HEADLINE: Former Sen. Roy Herron to lead Tennessee Democrats
THE RECAP: Former state Sen. Roy Herron became the Tennessee Democratic Party's new chairman Saturday, winning a solid majority of executive committee members' votes despite criticism he is too conservative on some issues such as abortion.
The 59-year-old Dresden attorney edged Dave Garrison, a Nashville attorney, for the post. Garrison was backed by most of the state's Democratic leaders.
DREW'S VIEW: Herron's election is further evidence of the Tennessee Democratic Party's serious state of disarray.
While Republicans face demographic and cultural challenges that may continue to whittle their power nationally, in Tennessee a schism that divides the Democrats by sex, race, geography and religion will almost certainly marginalize the party for a decades to come.
By electing Herron, a rural pro-life Yellow Dog Democrat known for his support of the NRA, charter schools and English-only driver's license exams, to run their party, the Democrats appear to be attempting to out-conservative the Republicans. In fact, Herron is such a milquetoast prototypical older white guy that Tennessee Republicans would have known better than to elect him out of fear of alienating young, female and minority supporters.
The liberal branch of the Tennessee Democratic Party is openly disgusted with Herron's election. There have been even been grumblings about the possibility of creating a progressive third party in Tennessee.
The more marginalized the tax and spend, pro-union, anti-gun progressive extremists are in Tennessee, the better. There is, however, a legitimate need in this state for a strong voice to advance discussions about gay rights, more reasonable drug laws, immigration, new approaches to nonviolent offenders and alternatives to the death penalty. Unfortunately, the Democratic Party's incompetence and infighting has all but silenced those much-needed discussions.
HEADLINE: Tennessee sex traffic hotline receives few calls
THE RECAP: Though a 2011 study reported more than 100 people were victims of sex trafficking in Hamilton County, as of this week a statewide hotline had received just 28 phone calls in over a year.
DREW'S VIEW: Sex trafficking is a terrible crime.
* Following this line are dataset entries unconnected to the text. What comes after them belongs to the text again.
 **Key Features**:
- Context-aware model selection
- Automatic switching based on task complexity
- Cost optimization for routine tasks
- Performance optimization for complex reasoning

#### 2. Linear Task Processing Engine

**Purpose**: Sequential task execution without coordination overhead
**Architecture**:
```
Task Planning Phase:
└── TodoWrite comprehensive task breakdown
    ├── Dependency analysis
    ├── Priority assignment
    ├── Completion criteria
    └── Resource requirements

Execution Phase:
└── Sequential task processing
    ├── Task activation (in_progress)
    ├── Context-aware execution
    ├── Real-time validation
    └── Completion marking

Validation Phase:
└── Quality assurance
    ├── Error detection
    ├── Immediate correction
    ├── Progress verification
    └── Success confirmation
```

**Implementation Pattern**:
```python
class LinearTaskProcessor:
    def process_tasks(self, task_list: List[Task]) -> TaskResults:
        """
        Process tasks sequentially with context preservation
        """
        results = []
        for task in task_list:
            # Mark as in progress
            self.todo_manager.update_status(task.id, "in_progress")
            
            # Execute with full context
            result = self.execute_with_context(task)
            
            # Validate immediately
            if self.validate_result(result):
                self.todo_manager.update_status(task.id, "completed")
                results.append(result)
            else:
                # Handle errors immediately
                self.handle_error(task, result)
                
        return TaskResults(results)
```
It's also a serious problem ... somewhere. Just not in the Chattanooga area.
The 2011 survey, a joint publication between Vanderbilt University and the TBI, is a scientifically invalid compilation of best guesses from social workers and nonprofit leaders. In reality, area law enforcement officials have had exactly one recorded case of sex trafficking -- ever. That was a recent situation in which an out-of-state prostitute was held captive by her pimp -- hardly the image of a teenage girl abducted from a developing country that we all associate with the crime of sex trafficking
Area law enforcement personnel must remain vigilant to ensure that sex trafficking does not become a serious issue in Tennessee, and work to intercept sex trafficking victims when they are shuttled through our area en route to places where the crime is more prevalent.
The reality is Chattanoogans can rest easy, our daughters and granddaughters will not fall prey to human traffickers. With only 28 calls in 15 months to a statewide sex trafficking hotline and one reported case ever in Hamilton County, it seems sex trafficking concerns in our area are more of a media invention and a ploy for nonprofits to scare people into donating than an actual problem.
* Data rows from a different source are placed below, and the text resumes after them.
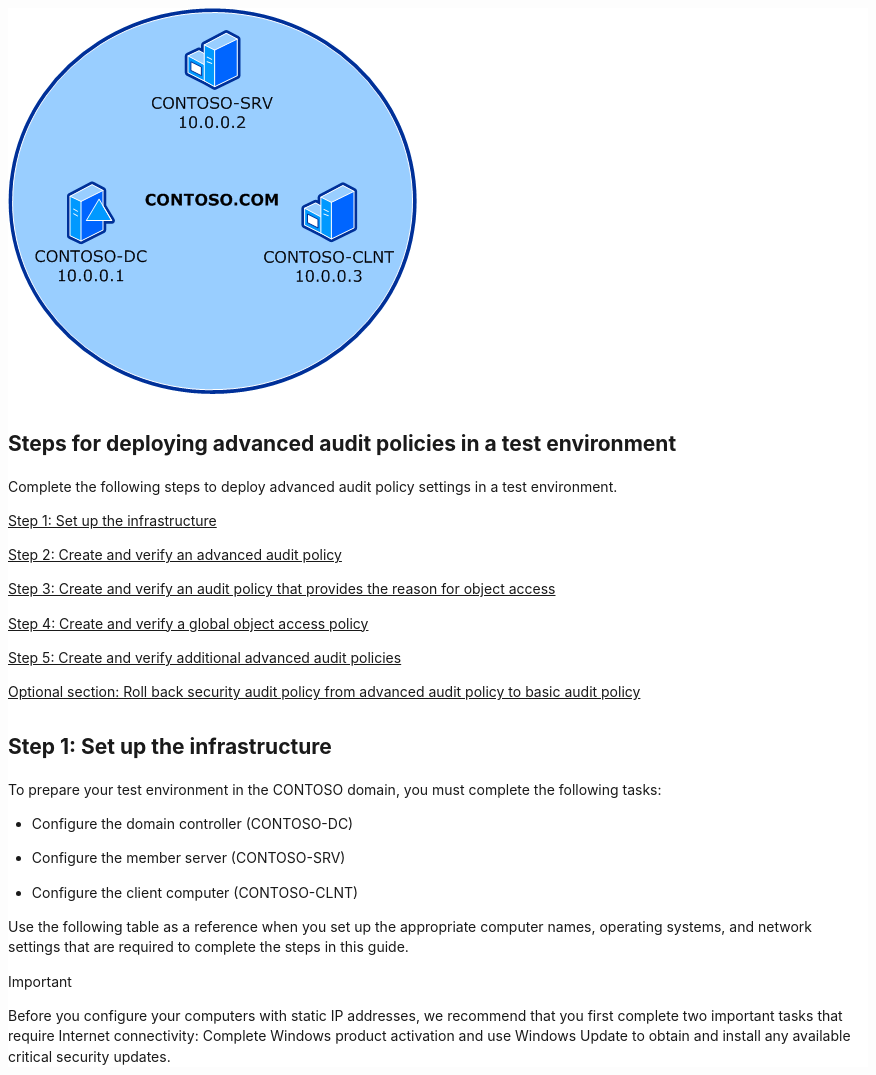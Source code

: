![](../../media/Advanced-Security-Auditing-Walkthrough/audit_sxs_network_diagram.gif)

## Steps for deploying advanced audit policies in a test environment
Complete the following steps to deploy advanced audit policy settings in a test environment.

[Step 1: Set up the infrastructure](#BKMK_Step1)

[Step 2: Create and verify an advanced audit policy](#BKMK_step2)

[Step 3: Create and verify an audit policy that provides the reason for object access](#BKMK_step3)

[Step 4: Create and verify a global object access policy](#BKMK_step4)

[Step 5: Create and verify additional advanced audit policies](#BKMK_step5)

[Optional section: Roll back security audit policy from advanced audit policy to basic audit policy](#BKMK_step6)

## <a name="BKMK_Step1"></a>Step 1: Set up the infrastructure
To prepare your test environment in the CONTOSO domain, you must complete the following tasks:

-   Configure the domain controller \(CONTOSO\-DC\)

-   Configure the member server \(CONTOSO\-SRV\)

-   Configure the client computer \(CONTOSO\-CLNT\)

Use the following table as a reference when you set up the appropriate computer names, operating systems, and network settings that are required to complete the steps in this guide.

> [!IMPORTANT]
> Before you configure your computers with static IP addresses, we recommend that you first complete two important tasks that require Internet connectivity: Complete Windows product activation and use Windows Update to obtain and install any available critical security updates.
HEADLINE: Russell King reappointed to Erlanger board
THE RECAP: Chattanooga attorney Russell King, who has served on Erlanger's board for nearly 12 of the past 24 years, was reappointed Tuesday by Hamilton County's chancery judges for another term on the current 12-member board.
DREW'S VIEW: Just as state legislators began to debate over the best way to overhaul the embattled hospital and revamp its disastrous board of directors, King was reappointed to serve another four year term.
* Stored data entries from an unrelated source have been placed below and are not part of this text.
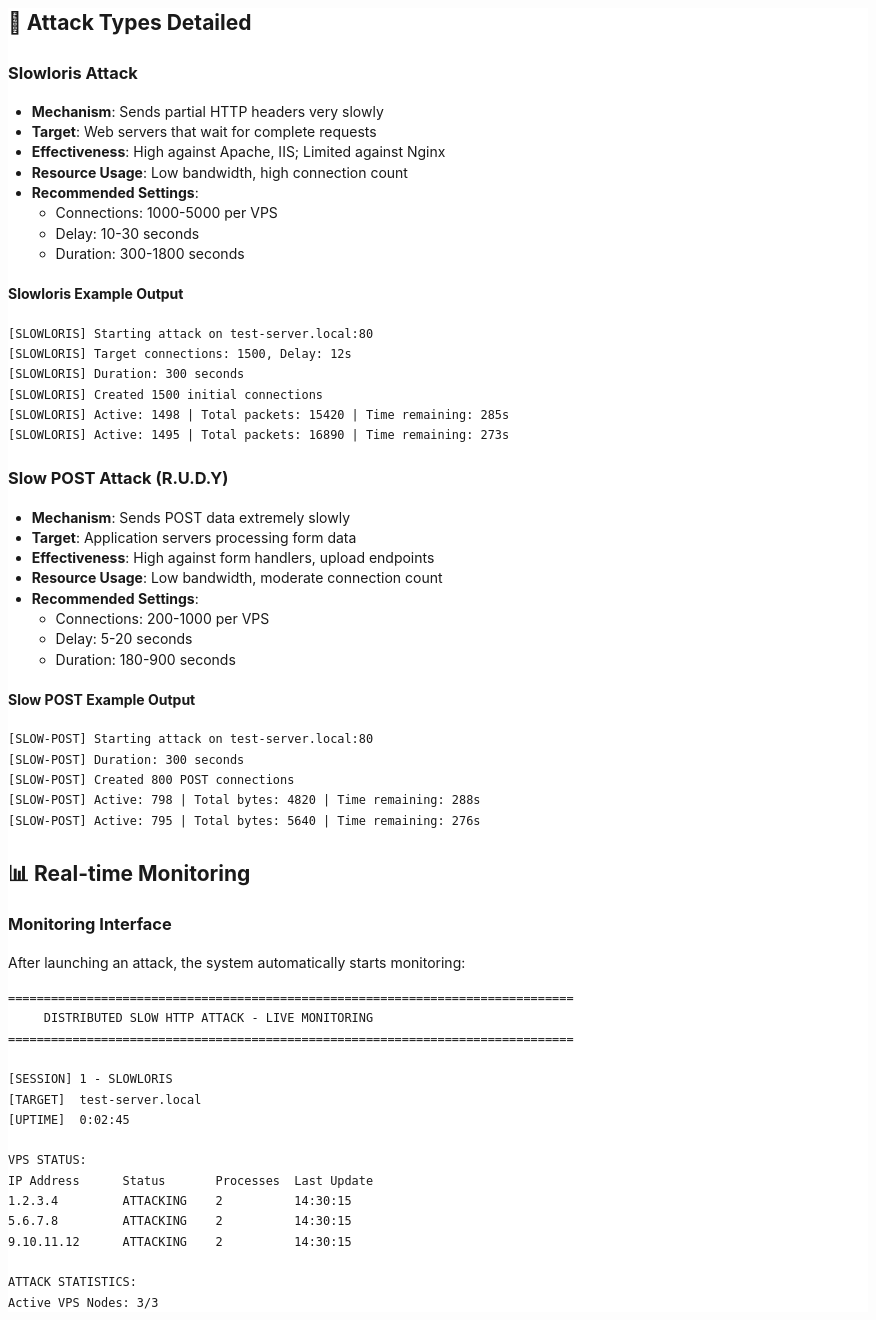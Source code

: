 ## 🎯 **Attack Types Detailed**

### **Slowloris Attack**
- **Mechanism**: Sends partial HTTP headers very slowly
- **Target**: Web servers that wait for complete requests
- **Effectiveness**: High against Apache, IIS; Limited against Nginx
- **Resource Usage**: Low bandwidth, high connection count
- **Recommended Settings**:
  - Connections: 1000-5000 per VPS
  - Delay: 10-30 seconds
  - Duration: 300-1800 seconds

#### **Slowloris Example Output**
```
[SLOWLORIS] Starting attack on test-server.local:80
[SLOWLORIS] Target connections: 1500, Delay: 12s
[SLOWLORIS] Duration: 300 seconds
[SLOWLORIS] Created 1500 initial connections
[SLOWLORIS] Active: 1498 | Total packets: 15420 | Time remaining: 285s
[SLOWLORIS] Active: 1495 | Total packets: 16890 | Time remaining: 273s
```

### **Slow POST Attack (R.U.D.Y)**
- **Mechanism**: Sends POST data extremely slowly
- **Target**: Application servers processing form data
- **Effectiveness**: High against form handlers, upload endpoints
- **Resource Usage**: Low bandwidth, moderate connection count
- **Recommended Settings**:
  - Connections: 200-1000 per VPS
  - Delay: 5-20 seconds
  - Duration: 180-900 seconds

#### **Slow POST Example Output**
```
[SLOW-POST] Starting attack on test-server.local:80
[SLOW-POST] Duration: 300 seconds
[SLOW-POST] Created 800 POST connections
[SLOW-POST] Active: 798 | Total bytes: 4820 | Time remaining: 288s
[SLOW-POST] Active: 795 | Total bytes: 5640 | Time remaining: 276s
```

## 📊 **Real-time Monitoring**

### **Monitoring Interface**
After launching an attack, the system automatically starts monitoring:

```
===============================================================================
     DISTRIBUTED SLOW HTTP ATTACK - LIVE MONITORING
===============================================================================

[SESSION] 1 - SLOWLORIS
[TARGET]  test-server.local
[UPTIME]  0:02:45

VPS STATUS:
IP Address      Status       Processes  Last Update
1.2.3.4         ATTACKING    2          14:30:15
5.6.7.8         ATTACKING    2          14:30:15  
9.10.11.12      ATTACKING    2          14:30:15

ATTACK STATISTICS:
Active VPS Nodes: 3/3
```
Why anyone who has been on the board during the mismanagement of Erlanger in recent years is retained remains a mystery.
It's stunning that a hospital with revenues of a half-billion dollars annually can lose roughly $1 million a month over the past year and a half -- even given the challenges of providing tens of millions of dollars in uncompensated care each year.
But the hospital is government-owned and taxpayer-subsidized. That means no one is sufficiently motivated to make sure the hospital is fiscally responsible or even solvent. After all, when the hospital loses money, it's not the board members who pay, it's the taxpayers.
Erlanger's failures are even more predictable considering the hospital has people such as Kim White on its board. White, you may remember, was at the center of a cronyism controversy first exposed by the Free Press editorial page last Sunday. As the president of the River City Company, White directed catering business from River City-managed venues to a catering company owned by River City's Director of Creative Strategies and her husband.
Sadly, with no incentive to operate efficiently and people like White leading the way, it is not surprising that the hospital, which is so important to our community, often fails to serve both patients and taxpayers well.
HEADLINE: Israel conducts rare airstrike on Syria
THE RECAP: Israel conducted an airstrike on a military target inside Syria near the border with Lebanon, foreign officials and Syrian state TV said Wednesday.
DREW'S VIEW: Isn't it odd that when Israel shoots a missile, it is called an "airstrike," but when a missile is shot at Israel, it's called an "attack?"